Ketika Jepang masuk entah bagaimana nasib vila ini, namun ketika memasuki masa bersiap, Vila De Vlucht Heuvel sempat dipakai sebagai markas tentara sekutu ketika mereka dapat memukul mundur para pejuang Bandung Utara. Untuk kisah heroik para tentara yang tergabung dalam front Bandung Utara ini akan saya bahas terperinci dalam tulisan lain.
![Villa De Vlucht Heuvel dalam buku Di Balik Layar, Warna Warni Konferensi Asia-Afrika 1955 di Mata Pelakunya. (Foto: Dokumentasi Malia Nur Alifa)](http://bandungbergerak.id/cdn/1/2/6/8/7/villa_de_vlucht_heuvel_dalam_buku_di_balik_layar_840x576.jpg)
Pasca kemerdekaan, Vila De Vlucht Heuvel dipakai sebagai tempat menginap para delegasi dari India.

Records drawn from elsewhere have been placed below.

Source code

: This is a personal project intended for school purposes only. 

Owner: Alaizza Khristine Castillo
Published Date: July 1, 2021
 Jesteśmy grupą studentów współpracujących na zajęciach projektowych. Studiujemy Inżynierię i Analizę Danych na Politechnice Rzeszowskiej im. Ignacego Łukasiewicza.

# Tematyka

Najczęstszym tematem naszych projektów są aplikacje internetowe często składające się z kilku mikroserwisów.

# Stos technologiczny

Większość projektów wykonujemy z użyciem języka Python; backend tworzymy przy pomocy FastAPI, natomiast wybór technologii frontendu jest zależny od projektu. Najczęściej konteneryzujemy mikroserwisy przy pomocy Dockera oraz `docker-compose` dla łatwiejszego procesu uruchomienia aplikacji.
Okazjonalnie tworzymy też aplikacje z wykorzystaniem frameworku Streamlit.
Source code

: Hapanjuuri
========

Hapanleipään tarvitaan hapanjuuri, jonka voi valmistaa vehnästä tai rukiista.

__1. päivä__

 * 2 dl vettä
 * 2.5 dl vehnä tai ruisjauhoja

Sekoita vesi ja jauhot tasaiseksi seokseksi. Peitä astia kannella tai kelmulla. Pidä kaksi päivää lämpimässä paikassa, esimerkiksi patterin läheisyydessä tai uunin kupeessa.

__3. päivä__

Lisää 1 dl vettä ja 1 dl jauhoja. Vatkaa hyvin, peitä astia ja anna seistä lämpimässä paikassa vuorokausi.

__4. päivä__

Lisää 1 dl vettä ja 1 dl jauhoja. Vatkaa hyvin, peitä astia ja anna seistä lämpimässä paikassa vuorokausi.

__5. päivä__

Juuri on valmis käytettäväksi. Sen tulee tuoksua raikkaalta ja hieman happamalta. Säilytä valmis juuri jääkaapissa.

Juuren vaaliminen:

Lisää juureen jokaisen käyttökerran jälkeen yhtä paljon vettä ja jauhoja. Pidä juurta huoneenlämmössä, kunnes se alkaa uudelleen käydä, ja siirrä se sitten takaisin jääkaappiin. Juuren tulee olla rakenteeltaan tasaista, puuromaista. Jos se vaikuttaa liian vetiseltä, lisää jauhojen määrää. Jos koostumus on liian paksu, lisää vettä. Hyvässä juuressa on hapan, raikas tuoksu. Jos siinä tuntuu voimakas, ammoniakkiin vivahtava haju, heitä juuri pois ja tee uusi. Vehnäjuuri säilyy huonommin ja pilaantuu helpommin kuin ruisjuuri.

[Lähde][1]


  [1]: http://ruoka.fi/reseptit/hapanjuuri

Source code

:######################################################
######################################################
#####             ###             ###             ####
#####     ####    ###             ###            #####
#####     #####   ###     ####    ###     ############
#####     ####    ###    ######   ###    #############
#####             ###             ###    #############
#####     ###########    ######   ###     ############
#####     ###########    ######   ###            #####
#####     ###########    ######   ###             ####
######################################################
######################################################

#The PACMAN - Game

Hal ini saya temukan datanya pada buku “Di Balik Layar, Warna Warni Konferensi Asia-Afrika 1955 di Mata Pelakunya”, karya Sulhan Syafii dan Ully Rangkuti pada halaman 148. Setelah itu vila De Vlucht Heuvel dimiliki oleh seorang jaksa dan tersiar kabar bahwa pernah terjadi perampokan di vila tersebut dan memakan korban seorang pembantu rumah tangga. Sekarang vila indah ini dikelola oleh sebuah hotel yang bernama Abadi Asri Hotel. Betapa senangnya saya mengetahui bahwa pihak hotel Abadi Asri sangat menjaga aset cagar budaya di Lembangweg ini dengan sangat baik. Sekarang vila ini lebih sering disewakan untuk acara hajatan ataupun pertemuan.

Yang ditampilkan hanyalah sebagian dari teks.